#### DIRECTIONS FOR THIS TASK:
Each entry is to be retyped exactly as it appears. Leave the images out.

[Stored data entries]
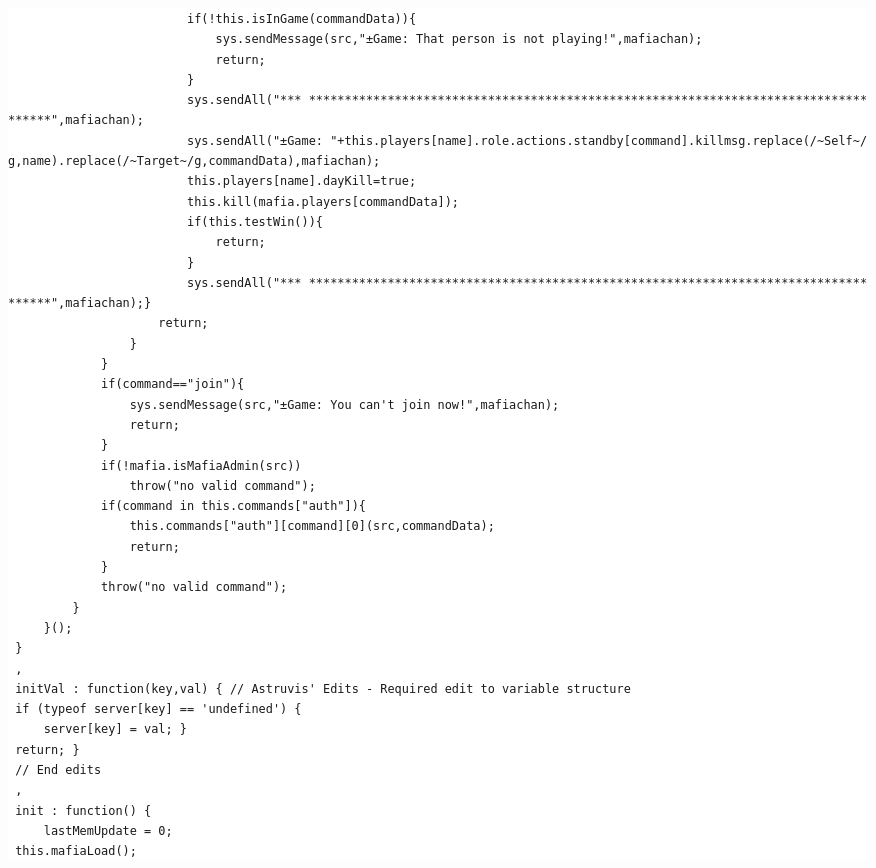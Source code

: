                             if(!this.isInGame(commandData)){
                                 sys.sendMessage(src,"±Game: That person is not playing!",mafiachan);
                                 return;
                             }
                             sys.sendAll("*** ************************************************************************************",mafiachan);
                             sys.sendAll("±Game: "+this.players[name].role.actions.standby[command].killmsg.replace(/~Self~/g,name).replace(/~Target~/g,commandData),mafiachan);
                             this.players[name].dayKill=true;
                             this.kill(mafia.players[commandData]);
                             if(this.testWin()){
                                 return;
                             }
                             sys.sendAll("*** ************************************************************************************",mafiachan);}
                         return;
                     }
                 }
                 if(command=="join"){
                     sys.sendMessage(src,"±Game: You can't join now!",mafiachan);
                     return;
                 }
                 if(!mafia.isMafiaAdmin(src))
                     throw("no valid command");
                 if(command in this.commands["auth"]){
                     this.commands["auth"][command][0](src,commandData);
                     return;
                 }
                 throw("no valid command");
             }
         }();
     }
     ,
     initVal : function(key,val) { // Astruvis' Edits - Required edit to variable structure
	 if (typeof server[key] == 'undefined') {
	     server[key] = val; }
	 return; }
     // End edits
     ,
     init : function() {
         lastMemUpdate = 0;
	 this.mafiaLoad();
         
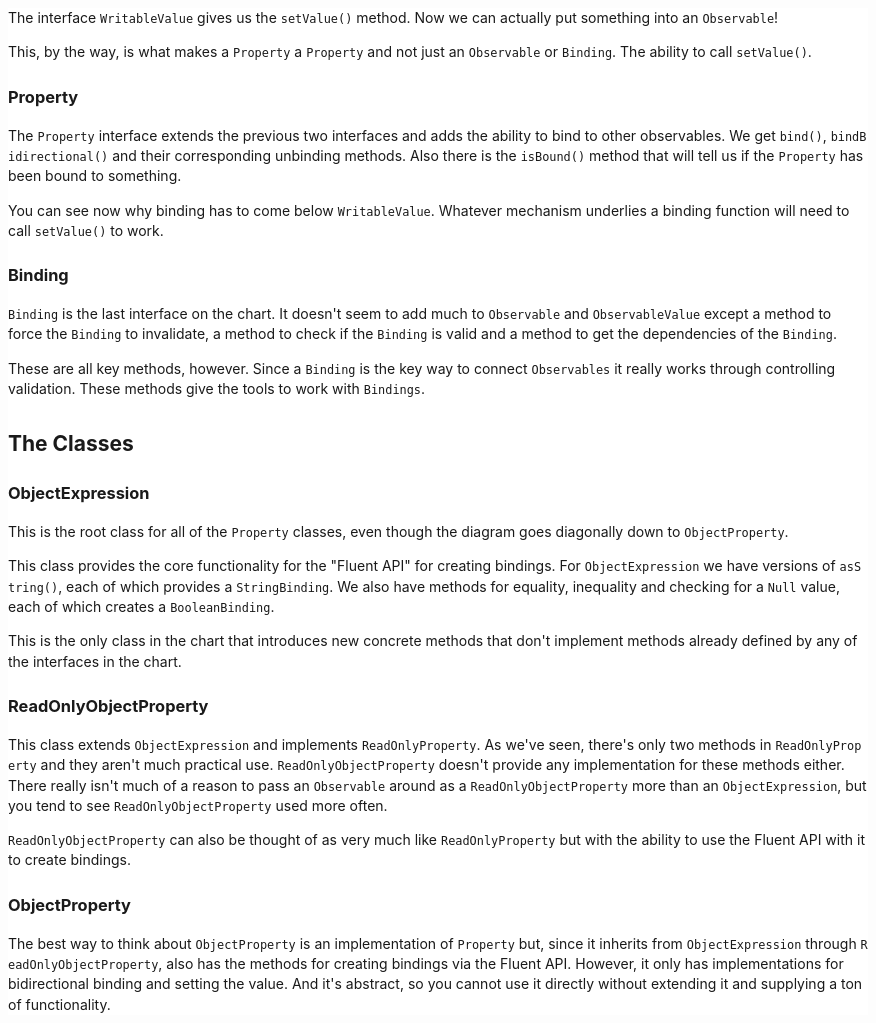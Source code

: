 The interface `WritableValue` gives us the `setValue()` method.  Now we can actually put something into an `Observable`!

This, by the way, is what makes a `Property` a `Property` and not just an `Observable` or `Binding`.  The ability to call `setValue()`.


### Property

The `Property` interface extends the previous two interfaces and adds the ability to bind to other observables.  We get `bind()`, `bindBidirectional()` and their corresponding unbinding methods.  Also there is the `isBound()` method that will tell us if the `Property` has been bound to something.

You can see now why binding has to come below `WritableValue`.  Whatever mechanism underlies a binding function will need to call `setValue()` to work.

### Binding

`Binding` is the last interface on the chart.  It doesn't seem to add much to `Observable` and `ObservableValue` except a method to force the `Binding` to invalidate, a method to check if the `Binding` is valid and a method to get the dependencies of the `Binding`.

These are all key methods, however.  Since a `Binding` is the key way to connect `Observables` it really works through controlling validation.  These methods give the tools to work with `Bindings`.

## The Classes

### ObjectExpression

This is the root class for all of the `Property` classes, even though the diagram goes diagonally down to `ObjectProperty`.

This class provides the core functionality for the "Fluent API" for creating bindings.  For `ObjectExpression` we have versions of `asString()`, each of which provides a `StringBinding`.  We also have methods for equality, inequality and checking for a `Null` value, each of which creates a `BooleanBinding`.

This is the only class in the chart that introduces new concrete methods that don't implement methods already defined by any of the interfaces in the chart.

### ReadOnlyObjectProperty

This class extends `ObjectExpression` and implements `ReadOnlyProperty`.  As we've seen, there's only two methods in `ReadOnlyProperty` and they aren't much practical use.  `ReadOnlyObjectProperty` doesn't provide any implementation for these methods either.  There really isn't much of a reason to pass an `Observable` around as a `ReadOnlyObjectProperty` more than an `ObjectExpression`, but you tend to see `ReadOnlyObjectProperty` used more often.

`ReadOnlyObjectProperty` can also be thought of as very much like `ReadOnlyProperty` but with the ability to use the Fluent API with it to create bindings.

### ObjectProperty

The best way to think about `ObjectProperty` is an implementation of `Property` but, since it inherits from `ObjectExpression` through `ReadOnlyObjectProperty`, also has the methods for creating bindings via the Fluent API.  However, it only has implementations for bidirectional binding and setting the value.  And it's abstract, so you cannot use it directly without extending it and supplying a ton of functionality.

#### SOLUTION TO THIS PROBLEM:
Source code

:                             if(!this.isInGame(commandData)){
                                 sys.sendMessage(src,"±Game: That person is not playing!",mafiachan);
                                 return;
                             }
                             sys.sendAll("*** ************************************************************************************",mafiachan);
                             sys.sendAll("±Game: "+this.players[name].role.actions.standby[command].killmsg.replace(/~Self~/g,name).replace(/~Target~/g,commandData),mafiachan);
                             this.players[name].dayKill=true;
                             this.kill(mafia.players[commandData]);
                             if(this.testWin()){
                                 return;
                             }
                             sys.sendAll("*** ************************************************************************************",mafiachan);}
                         return;
                     }
                 }
                 if(command=="join"){
                     sys.sendMessage(src,"±Game: You can't join now!",mafiachan);
                     return;
                 }
                 if(!mafia.isMafiaAdmin(src))
                     throw("no valid command");
                 if(command in this.commands["auth"]){
                     this.commands["auth"][command][0](src,commandData);
                     return;
                 }
                 throw("no valid command");
             }
         }();
     }
     ,
     initVal : function(key,val) { // Astruvis' Edits - Required edit to variable structure
	 if (typeof server[key] == 'undefined') {
	     server[key] = val; }
	 return; }
     // End edits
     ,
     init : function() {
         lastMemUpdate = 0;
	 this.mafiaLoad();
         
Source code

: The interface `WritableValue` gives us the `setValue()` method.  Now we can actually put something into an `Observable`!

This, by the way, is what makes a `Property` a `Property` and not just an `Observable` or `Binding`.  The ability to call `setValue()`.


### Property

The `Property` interface extends the previous two interfaces and adds the ability to bind to other observables.  We get `bind()`, `bindBidirectional()` and their corresponding unbinding methods.  Also there is the `isBound()` method that will tell us if the `Property` has been bound to something.

You can see now why binding has to come below `WritableValue`.  Whatever mechanism underlies a binding function will need to call `setValue()` to work.

### Binding

`Binding` is the last interface on the chart.  It doesn't seem to add much to `Observable` and `ObservableValue` except a method to force the `Binding` to invalidate, a method to check if the `Binding` is valid and a method to get the dependencies of the `Binding`.

These are all key methods, however.  Since a `Binding` is the key way to connect `Observables` it really works through controlling validation.  These methods give the tools to work with `Bindings`.

## The Classes

### ObjectExpression

This is the root class for all of the `Property` classes, even though the diagram goes diagonally down to `ObjectProperty`.

This class provides the core functionality for the "Fluent API" for creating bindings.  For `ObjectExpression` we have versions of `asString()`, each of which provides a `StringBinding`.  We also have methods for equality, inequality and checking for a `Null` value, each of which creates a `BooleanBinding`.

This is the only class in the chart that introduces new concrete methods that don't implement methods already defined by any of the interfaces in the chart.

### ReadOnlyObjectProperty

This class extends `ObjectExpression` and implements `ReadOnlyProperty`.  As we've seen, there's only two methods in `ReadOnlyProperty` and they aren't much practical use.  `ReadOnlyObjectProperty` doesn't provide any implementation for these methods either.  There really isn't much of a reason to pass an `Observable` around as a `ReadOnlyObjectProperty` more than an `ObjectExpression`, but you tend to see `ReadOnlyObjectProperty` used more often.

`ReadOnlyObjectProperty` can also be thought of as very much like `ReadOnlyProperty` but with the ability to use the Fluent API with it to create bindings.

### ObjectProperty

The best way to think about `ObjectProperty` is an implementation of `Property` but, since it inherits from `ObjectExpression` through `ReadOnlyObjectProperty`, also has the methods for creating bindings via the Fluent API.  However, it only has implementations for bidirectional binding and setting the value.  And it's abstract, so you cannot use it directly without extending it and supplying a ton of functionality.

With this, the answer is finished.